--- SUPPLIED RECORDS ---
____________

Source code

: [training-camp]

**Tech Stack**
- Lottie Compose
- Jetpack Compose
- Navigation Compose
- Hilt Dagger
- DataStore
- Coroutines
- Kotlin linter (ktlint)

____________

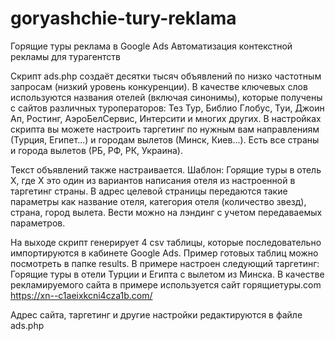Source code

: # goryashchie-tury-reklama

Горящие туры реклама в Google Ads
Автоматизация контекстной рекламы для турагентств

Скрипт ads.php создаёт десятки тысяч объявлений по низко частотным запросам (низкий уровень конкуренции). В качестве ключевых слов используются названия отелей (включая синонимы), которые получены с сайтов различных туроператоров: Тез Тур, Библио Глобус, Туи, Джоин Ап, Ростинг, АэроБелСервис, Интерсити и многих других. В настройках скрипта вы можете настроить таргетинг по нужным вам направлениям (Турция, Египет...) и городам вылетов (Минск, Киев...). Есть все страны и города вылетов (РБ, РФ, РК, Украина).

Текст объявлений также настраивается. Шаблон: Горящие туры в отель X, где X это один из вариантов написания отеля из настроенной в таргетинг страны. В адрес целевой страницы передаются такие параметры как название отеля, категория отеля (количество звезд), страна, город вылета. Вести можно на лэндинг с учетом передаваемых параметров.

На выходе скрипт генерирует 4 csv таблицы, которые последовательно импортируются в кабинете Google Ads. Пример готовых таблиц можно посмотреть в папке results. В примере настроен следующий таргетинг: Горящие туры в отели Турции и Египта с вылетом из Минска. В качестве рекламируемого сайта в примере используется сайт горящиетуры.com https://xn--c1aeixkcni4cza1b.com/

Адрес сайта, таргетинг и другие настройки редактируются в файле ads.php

____________

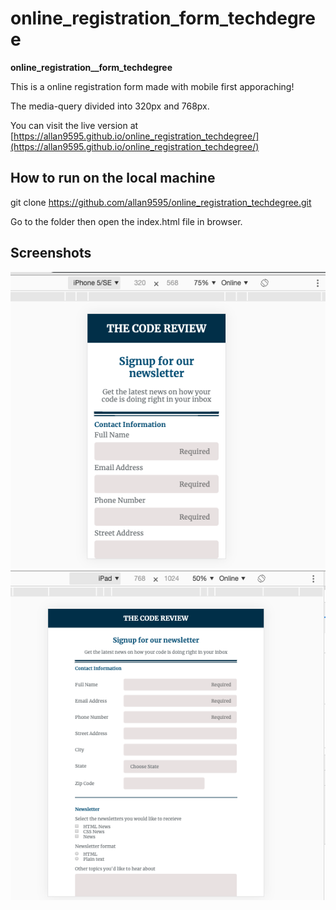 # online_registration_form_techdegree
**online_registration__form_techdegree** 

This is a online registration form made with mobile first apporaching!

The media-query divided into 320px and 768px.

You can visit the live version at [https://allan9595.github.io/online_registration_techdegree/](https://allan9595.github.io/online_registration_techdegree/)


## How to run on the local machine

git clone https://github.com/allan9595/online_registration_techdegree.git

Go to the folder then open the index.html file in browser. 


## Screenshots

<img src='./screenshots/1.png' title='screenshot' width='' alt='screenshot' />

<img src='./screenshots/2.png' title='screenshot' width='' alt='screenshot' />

____________

--- PROMPT ---
From the records above, quote only the lines running from the line with "## How to run on the local machine" to the line with "<img src='./screenshots/2.png' title='screenshot'", both lines included.

--- RESPONSE BOX ---
## How to run on the local machine

git clone https://github.com/allan9595/online_registration_techdegree.git

Go to the folder then open the index.html file in browser. 


## Screenshots

<img src='./screenshots/1.png' title='screenshot' width='' alt='screenshot' />

<img src='./screenshots/2.png' title='screenshot' width='' alt='screenshot' />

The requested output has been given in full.